Okay, so I made a mistake and made myself a snack before going to the restaurant, consisting of Kroger Private Selection Black Bean and Corn salsa, sour cream (fat-free), pepperjack cheese and cheddar with baked tortilla chips. Little did I realize, that would be the nummiest thing I ingested all night.

We ordered Fried Mac & Cheese, Chicken Tenders, a Caesar Salad and Sirloin Sliders. The Fried Mac & Cheese and Chicken Tenders were OBVIOUSLY frozen, pre-packaged items. The Sliders were... well, I asked for them to be Medium and they were not. I ate half of one and that was enough. The salad was the only thing I could tolerate, and honestly that's just because you can't really screw up Romaine lettuce. This was THE! WORST!! RESTAURANT FOOD EVER!!! It was worse than movie theater concession stand food! Like seriously, I'd rather have had funnel cake and a corn dog at the fair than this! At least you know what you're getting there!

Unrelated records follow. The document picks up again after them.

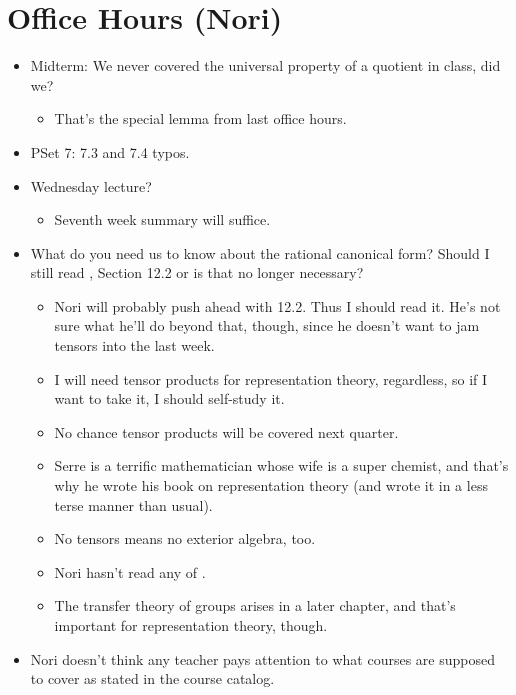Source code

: \documentclass[../notes.tex]{subfiles}
\begin{document}
\section{Office Hours (Nori)}
\begin{itemize}
    \item Midterm: We never covered the universal property of a quotient in class, did we?
    \begin{itemize}
        \item That's the special lemma from last office hours.
    \end{itemize}
    \item PSet 7: 7.3 and 7.4 typos.
    \item Wednesday lecture?
    \begin{itemize}
        \item Seventh week summary will suffice.
    \end{itemize}
    \item What do you need us to know about the rational canonical form? Should I still read \textcite{bib:DummitFoote}, Section 12.2 or is that no longer necessary?
    \begin{itemize}
        \item Nori will probably push ahead with 12.2. Thus I should read it. He's not sure what he'll do beyond that, though, since he doesn't want to jam tensors into the last week.
        \item I will need tensor products for representation theory, regardless, so if I want to take it, I should self-study it.
        \item No chance tensor products will be covered next quarter.
        \item Serre is a terrific mathematician whose wife is a super chemist, and that's why he wrote his book on representation theory (and wrote it in a less terse manner than usual).
        \item No tensors means no exterior algebra, too.
        \item Nori hasn't read any of \textcite{bib:DummitFoote}.
        \item The transfer theory of groups arises in a later chapter, and that's important for representation theory, though.
    \end{itemize}
    \item Nori doesn't think any teacher pays attention to what courses are supposed to cover as stated in the course catalog.
    \begin{itemize}

\end{itemize}
\end{itemize}
\end{document}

I thought, "Maybe it's because we didn't have an actual hamburger, since the name is Hamburger Mary's. Obviously, that's their specialty." However, we encountered a fellow diner who DID have a burger, who said that it ALSO tasted like a frozen, pre-packaged item! How do you open a restaurant and sell nothing but frozen, pre-packaged items? Why not just serve Swanson Salisbury Steak TV Dinners while you're at it?! It COULDN'T be worse than the fare currently offered!

So yeah, it would take a VERY high recommendation for me to ever eat there again. Gross!